Segment Start: Data

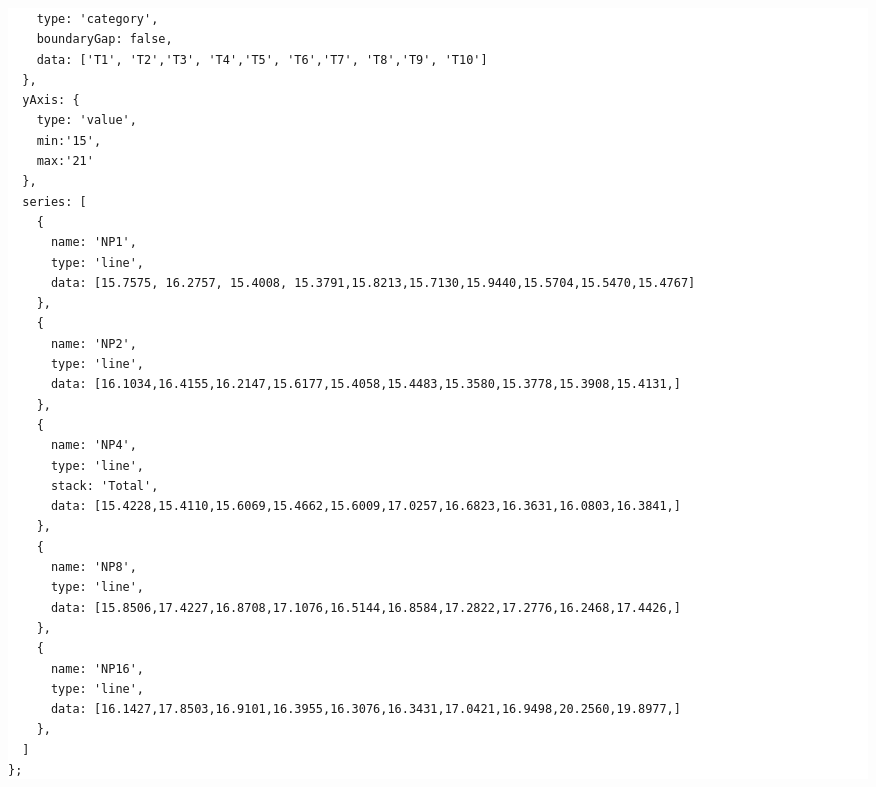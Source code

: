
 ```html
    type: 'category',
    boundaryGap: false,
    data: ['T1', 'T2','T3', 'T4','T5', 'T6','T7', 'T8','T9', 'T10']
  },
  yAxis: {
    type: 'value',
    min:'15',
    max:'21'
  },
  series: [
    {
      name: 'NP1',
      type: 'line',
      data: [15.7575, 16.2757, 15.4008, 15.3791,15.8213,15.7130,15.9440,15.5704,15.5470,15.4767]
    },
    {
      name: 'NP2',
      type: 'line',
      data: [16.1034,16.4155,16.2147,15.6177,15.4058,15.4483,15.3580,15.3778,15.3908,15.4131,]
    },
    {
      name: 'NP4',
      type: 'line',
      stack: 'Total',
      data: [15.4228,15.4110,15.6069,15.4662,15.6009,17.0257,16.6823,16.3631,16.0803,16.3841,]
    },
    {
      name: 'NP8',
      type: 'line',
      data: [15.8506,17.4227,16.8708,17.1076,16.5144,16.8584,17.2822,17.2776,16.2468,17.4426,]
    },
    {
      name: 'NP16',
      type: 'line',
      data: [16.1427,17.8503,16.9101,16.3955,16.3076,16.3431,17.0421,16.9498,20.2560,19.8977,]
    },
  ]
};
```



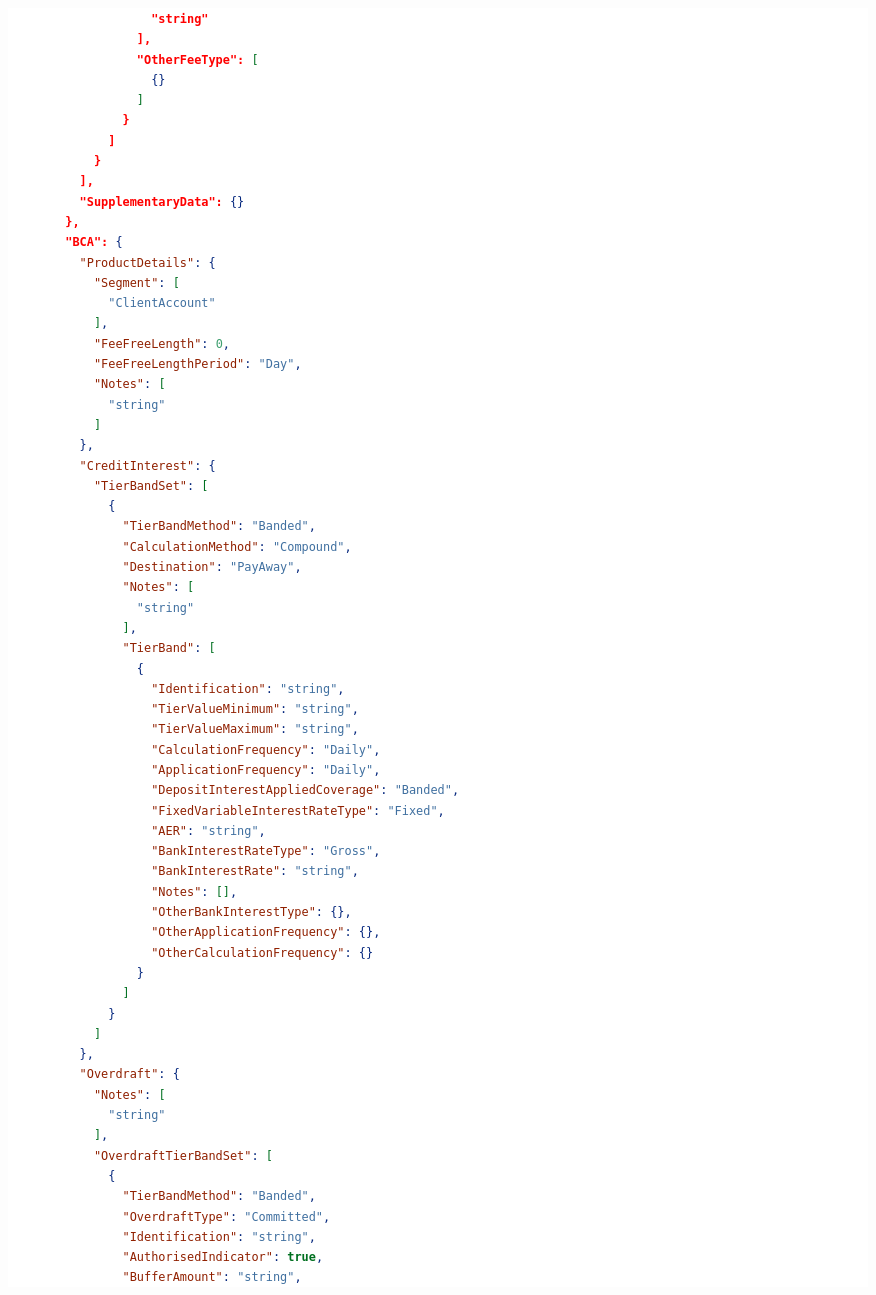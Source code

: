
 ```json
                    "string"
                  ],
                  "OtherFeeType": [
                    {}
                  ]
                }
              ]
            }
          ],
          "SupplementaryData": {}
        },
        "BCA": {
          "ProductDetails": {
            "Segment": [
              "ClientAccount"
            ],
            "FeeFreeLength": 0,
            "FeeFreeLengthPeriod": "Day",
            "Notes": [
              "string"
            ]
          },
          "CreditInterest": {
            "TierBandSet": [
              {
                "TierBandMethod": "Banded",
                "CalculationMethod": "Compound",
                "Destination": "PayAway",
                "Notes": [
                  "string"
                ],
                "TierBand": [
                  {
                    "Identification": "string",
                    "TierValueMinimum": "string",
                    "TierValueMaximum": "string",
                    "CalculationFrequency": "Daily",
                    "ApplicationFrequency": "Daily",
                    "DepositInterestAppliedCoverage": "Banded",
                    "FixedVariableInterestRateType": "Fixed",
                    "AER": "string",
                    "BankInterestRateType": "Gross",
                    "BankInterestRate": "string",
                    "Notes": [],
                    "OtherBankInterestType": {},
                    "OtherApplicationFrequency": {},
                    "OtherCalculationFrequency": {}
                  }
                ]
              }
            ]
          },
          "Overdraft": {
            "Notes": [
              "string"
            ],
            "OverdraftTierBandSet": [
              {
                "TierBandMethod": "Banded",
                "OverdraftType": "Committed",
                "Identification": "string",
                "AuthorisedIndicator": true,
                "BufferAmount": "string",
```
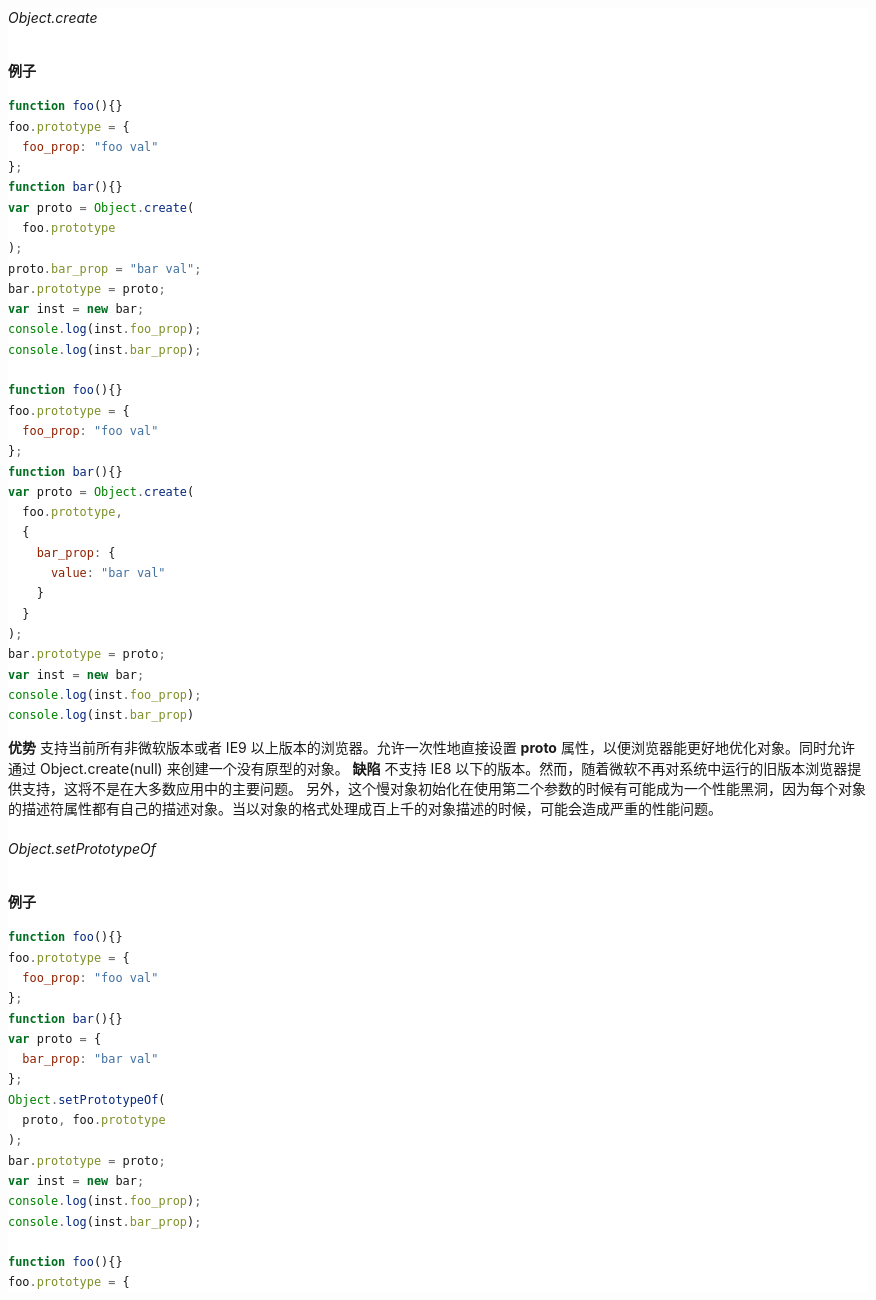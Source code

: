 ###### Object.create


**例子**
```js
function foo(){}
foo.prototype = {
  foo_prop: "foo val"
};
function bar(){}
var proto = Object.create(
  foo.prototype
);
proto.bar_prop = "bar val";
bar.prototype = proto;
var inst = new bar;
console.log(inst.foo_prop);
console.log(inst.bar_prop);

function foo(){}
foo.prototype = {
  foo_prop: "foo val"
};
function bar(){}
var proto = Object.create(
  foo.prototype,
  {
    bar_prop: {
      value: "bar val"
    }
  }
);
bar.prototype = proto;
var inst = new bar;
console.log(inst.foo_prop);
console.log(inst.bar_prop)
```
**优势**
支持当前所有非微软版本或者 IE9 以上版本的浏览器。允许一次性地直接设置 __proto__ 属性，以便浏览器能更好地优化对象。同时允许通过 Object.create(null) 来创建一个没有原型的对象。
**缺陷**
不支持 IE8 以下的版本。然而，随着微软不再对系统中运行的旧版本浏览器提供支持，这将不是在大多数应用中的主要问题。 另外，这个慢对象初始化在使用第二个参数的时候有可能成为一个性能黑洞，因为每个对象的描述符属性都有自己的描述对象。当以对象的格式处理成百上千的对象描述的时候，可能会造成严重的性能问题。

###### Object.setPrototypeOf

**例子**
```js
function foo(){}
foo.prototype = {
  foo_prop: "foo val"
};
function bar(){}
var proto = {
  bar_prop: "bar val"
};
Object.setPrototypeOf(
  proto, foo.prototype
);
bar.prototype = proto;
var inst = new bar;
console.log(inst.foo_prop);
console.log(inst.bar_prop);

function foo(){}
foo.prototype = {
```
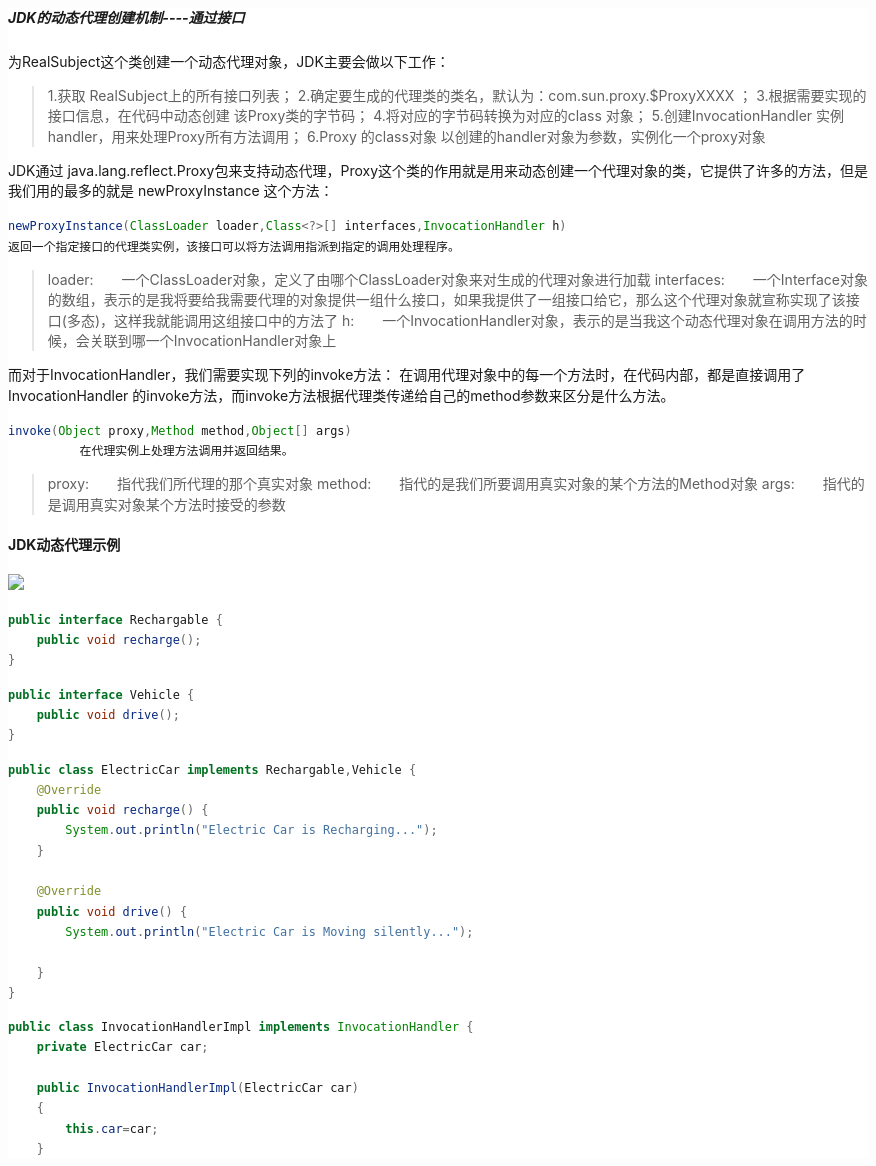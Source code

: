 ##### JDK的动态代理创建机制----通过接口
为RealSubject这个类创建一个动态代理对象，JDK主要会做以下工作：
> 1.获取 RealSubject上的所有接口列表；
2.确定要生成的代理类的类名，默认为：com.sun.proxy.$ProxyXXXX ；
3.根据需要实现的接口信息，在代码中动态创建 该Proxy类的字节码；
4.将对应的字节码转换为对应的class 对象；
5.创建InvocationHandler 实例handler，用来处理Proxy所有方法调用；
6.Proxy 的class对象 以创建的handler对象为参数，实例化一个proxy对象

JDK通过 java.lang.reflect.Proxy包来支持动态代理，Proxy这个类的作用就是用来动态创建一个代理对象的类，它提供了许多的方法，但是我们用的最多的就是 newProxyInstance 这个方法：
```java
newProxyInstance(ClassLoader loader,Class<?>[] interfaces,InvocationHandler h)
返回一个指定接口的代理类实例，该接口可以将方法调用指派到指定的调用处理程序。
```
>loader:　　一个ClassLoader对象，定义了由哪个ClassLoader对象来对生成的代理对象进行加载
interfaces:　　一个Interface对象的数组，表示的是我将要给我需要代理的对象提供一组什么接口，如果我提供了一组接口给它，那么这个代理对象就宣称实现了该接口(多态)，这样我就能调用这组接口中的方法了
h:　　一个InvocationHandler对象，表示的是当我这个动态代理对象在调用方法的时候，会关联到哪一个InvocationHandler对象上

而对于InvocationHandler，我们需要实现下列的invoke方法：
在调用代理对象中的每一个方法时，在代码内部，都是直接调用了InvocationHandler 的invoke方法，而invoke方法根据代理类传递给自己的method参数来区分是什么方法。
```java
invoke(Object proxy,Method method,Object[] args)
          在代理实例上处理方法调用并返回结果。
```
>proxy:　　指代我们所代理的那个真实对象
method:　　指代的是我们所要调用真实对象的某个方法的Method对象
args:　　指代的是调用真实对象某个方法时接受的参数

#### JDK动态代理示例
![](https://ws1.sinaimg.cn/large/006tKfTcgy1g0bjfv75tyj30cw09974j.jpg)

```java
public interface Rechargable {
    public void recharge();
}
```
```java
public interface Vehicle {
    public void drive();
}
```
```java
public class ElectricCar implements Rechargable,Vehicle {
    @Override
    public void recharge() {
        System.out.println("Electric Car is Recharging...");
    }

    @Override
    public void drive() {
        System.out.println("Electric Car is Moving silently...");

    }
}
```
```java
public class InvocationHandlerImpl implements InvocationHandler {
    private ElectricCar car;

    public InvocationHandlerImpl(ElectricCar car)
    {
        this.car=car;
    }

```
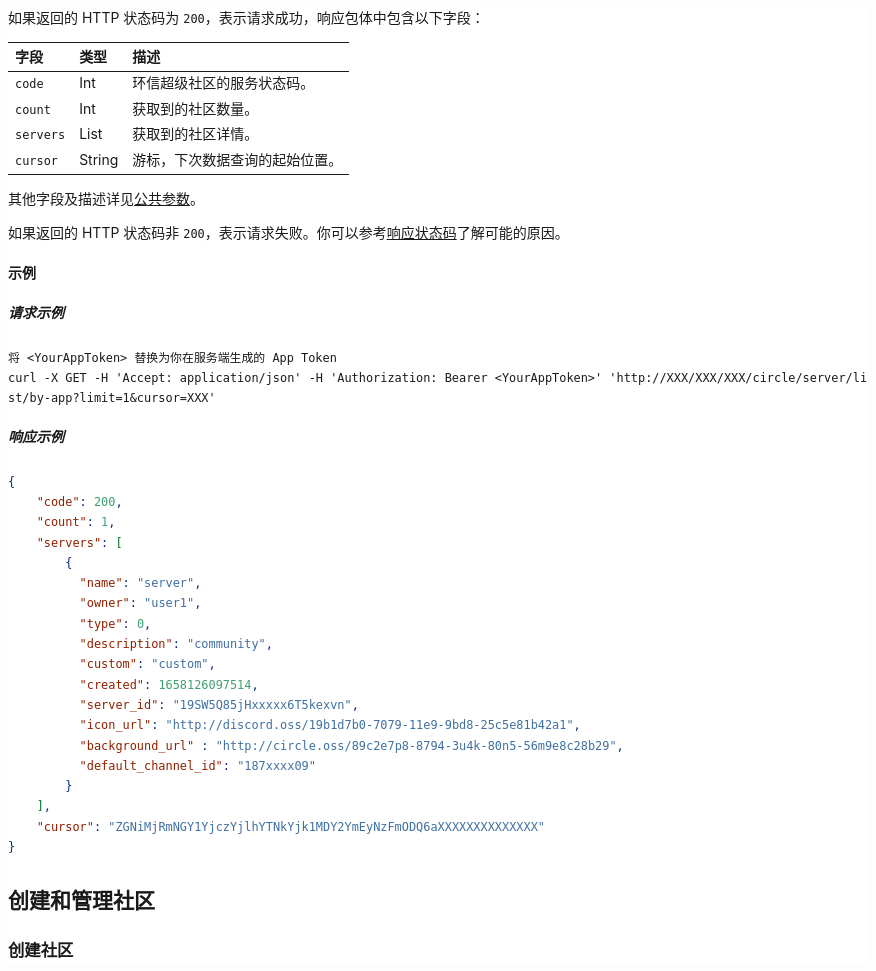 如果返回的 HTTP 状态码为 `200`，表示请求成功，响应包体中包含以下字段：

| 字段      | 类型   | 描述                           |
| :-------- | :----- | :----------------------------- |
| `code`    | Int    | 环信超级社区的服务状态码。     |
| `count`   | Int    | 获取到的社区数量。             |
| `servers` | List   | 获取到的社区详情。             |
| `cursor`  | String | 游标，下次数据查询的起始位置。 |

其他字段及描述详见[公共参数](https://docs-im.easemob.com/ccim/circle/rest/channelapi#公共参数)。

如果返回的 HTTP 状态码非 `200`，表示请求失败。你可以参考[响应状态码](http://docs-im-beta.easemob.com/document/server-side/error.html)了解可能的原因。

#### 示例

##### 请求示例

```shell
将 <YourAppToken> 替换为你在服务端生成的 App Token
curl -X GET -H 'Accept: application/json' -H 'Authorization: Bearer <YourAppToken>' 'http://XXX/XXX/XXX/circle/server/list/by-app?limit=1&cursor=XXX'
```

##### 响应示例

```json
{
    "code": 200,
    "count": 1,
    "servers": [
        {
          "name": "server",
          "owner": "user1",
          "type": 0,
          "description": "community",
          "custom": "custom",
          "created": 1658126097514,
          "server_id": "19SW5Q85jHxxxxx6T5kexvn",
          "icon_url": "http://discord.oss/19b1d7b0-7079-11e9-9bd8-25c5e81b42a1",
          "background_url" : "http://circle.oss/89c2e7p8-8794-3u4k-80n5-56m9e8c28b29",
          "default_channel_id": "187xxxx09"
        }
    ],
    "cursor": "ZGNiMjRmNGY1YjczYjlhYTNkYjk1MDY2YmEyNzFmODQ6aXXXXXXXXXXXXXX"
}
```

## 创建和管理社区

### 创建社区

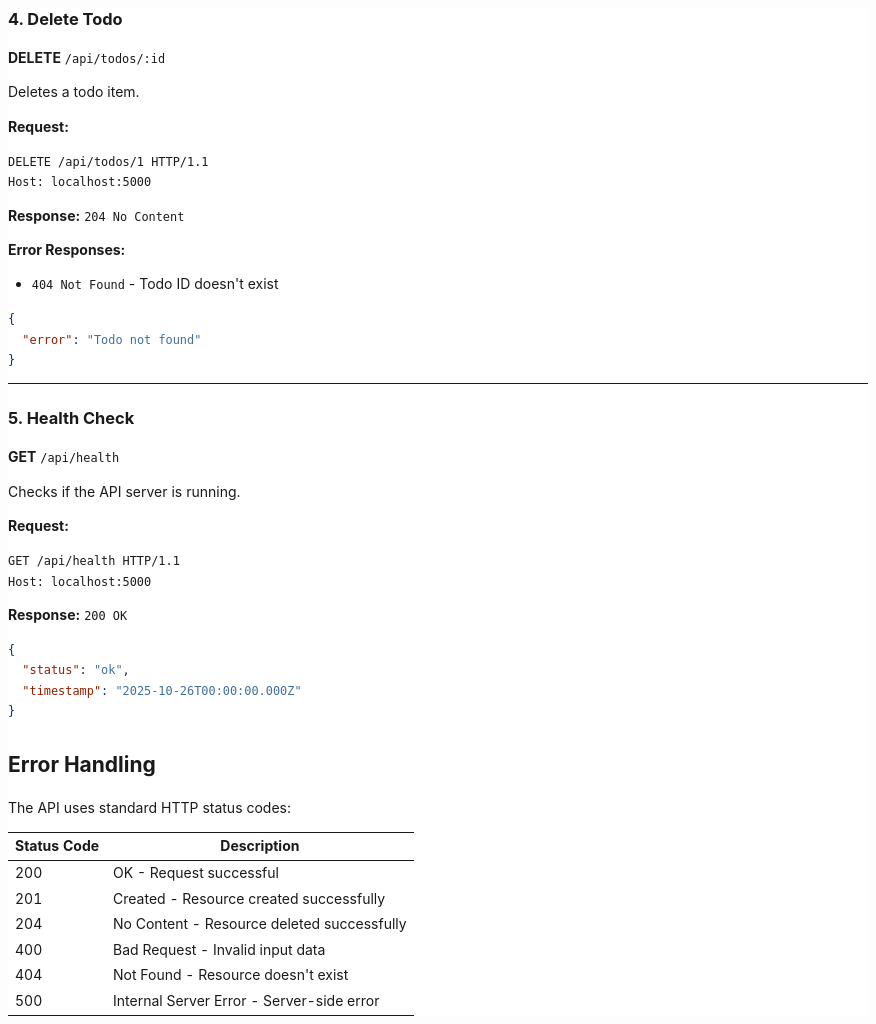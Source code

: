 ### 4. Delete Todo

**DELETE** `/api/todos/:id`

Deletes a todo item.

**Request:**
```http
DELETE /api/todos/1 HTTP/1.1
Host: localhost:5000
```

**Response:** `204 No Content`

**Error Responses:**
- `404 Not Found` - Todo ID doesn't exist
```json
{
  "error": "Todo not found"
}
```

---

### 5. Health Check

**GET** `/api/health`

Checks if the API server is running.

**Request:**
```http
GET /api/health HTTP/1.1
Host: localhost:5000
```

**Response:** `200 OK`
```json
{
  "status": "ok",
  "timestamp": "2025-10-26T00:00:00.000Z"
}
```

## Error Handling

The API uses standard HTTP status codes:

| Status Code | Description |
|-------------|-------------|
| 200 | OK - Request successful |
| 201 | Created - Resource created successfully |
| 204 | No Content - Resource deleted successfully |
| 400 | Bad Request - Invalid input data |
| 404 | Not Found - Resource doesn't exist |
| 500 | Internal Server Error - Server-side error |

Segment End: Data

Task objective:
Gather up, from the records above, each line where the word "Vehicle" appears.

Result:
public interface Vehicle {
public class ElectricCar implements Rechargable,Vehicle {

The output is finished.